The dynamics of multiply charged (excited) molecular cations could be finely probe using physical techniques giving insight into ultrafast chemical processes at the fs timescale. We have recently implemented a strategy based on the combination of experimental and theoretical studies to successfully disentangle the complicated fragmentation dynamics of complex molecular systems after ionization and excitation in collisions with energetic multiply charged ions. We obtain the experimental data in the gas phase for neutral molecules in collisions with low-energy highly charged ions. State-of-the-art multicoincidence detection mass spectrometric techniques were used to determine the charge state of the molecule before fragmentation. The experimental data were analyzed by means of quantum chemistry calculations (density functional theory and ab-initio molecular dynamics). The calculated fragmentation pathways leading to the most abundant fragments observed in the mass spectra allow us to discern the structure of these ions and how they are produced.

In this seminar, this methodological approach has been applied to study the fragmentation dynamics of amino acids in the gas phase. In the fragmentation of GABA, we found that the intact molecule hardly survives the collision and that many fragments are observed corresponding to numerous dissociation channels (computed and detected).
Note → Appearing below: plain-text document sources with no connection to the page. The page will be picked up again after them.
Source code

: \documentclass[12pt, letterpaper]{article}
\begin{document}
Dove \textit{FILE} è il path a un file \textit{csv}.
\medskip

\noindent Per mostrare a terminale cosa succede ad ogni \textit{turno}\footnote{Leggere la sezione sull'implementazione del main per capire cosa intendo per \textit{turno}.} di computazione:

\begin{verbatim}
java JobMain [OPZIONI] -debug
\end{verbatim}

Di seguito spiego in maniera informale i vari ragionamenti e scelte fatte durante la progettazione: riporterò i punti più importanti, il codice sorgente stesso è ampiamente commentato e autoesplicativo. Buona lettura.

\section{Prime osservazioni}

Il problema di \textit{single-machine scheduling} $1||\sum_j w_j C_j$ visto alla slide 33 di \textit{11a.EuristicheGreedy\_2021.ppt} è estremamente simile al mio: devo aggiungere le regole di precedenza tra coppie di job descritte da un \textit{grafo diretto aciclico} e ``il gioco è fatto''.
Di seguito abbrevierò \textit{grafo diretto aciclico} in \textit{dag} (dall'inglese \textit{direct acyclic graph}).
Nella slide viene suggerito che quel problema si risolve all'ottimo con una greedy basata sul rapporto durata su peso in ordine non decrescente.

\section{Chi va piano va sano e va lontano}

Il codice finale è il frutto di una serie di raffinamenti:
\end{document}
In the fragmentation dynamics of excited molecular glycine dications, doubly-charged molecular species were observed in the mass spectrum. The existence of these species can only be explained considering a fast intramolecular H migration mechanism followed by loss of neutral moieties. These processes appear in competition with the expected Coulomb repulsion of the doubly charged glycine that leads to fission in two singly charged cations. OH migration explains the characteristic fragmentation pathways of dicationic beta-alanine.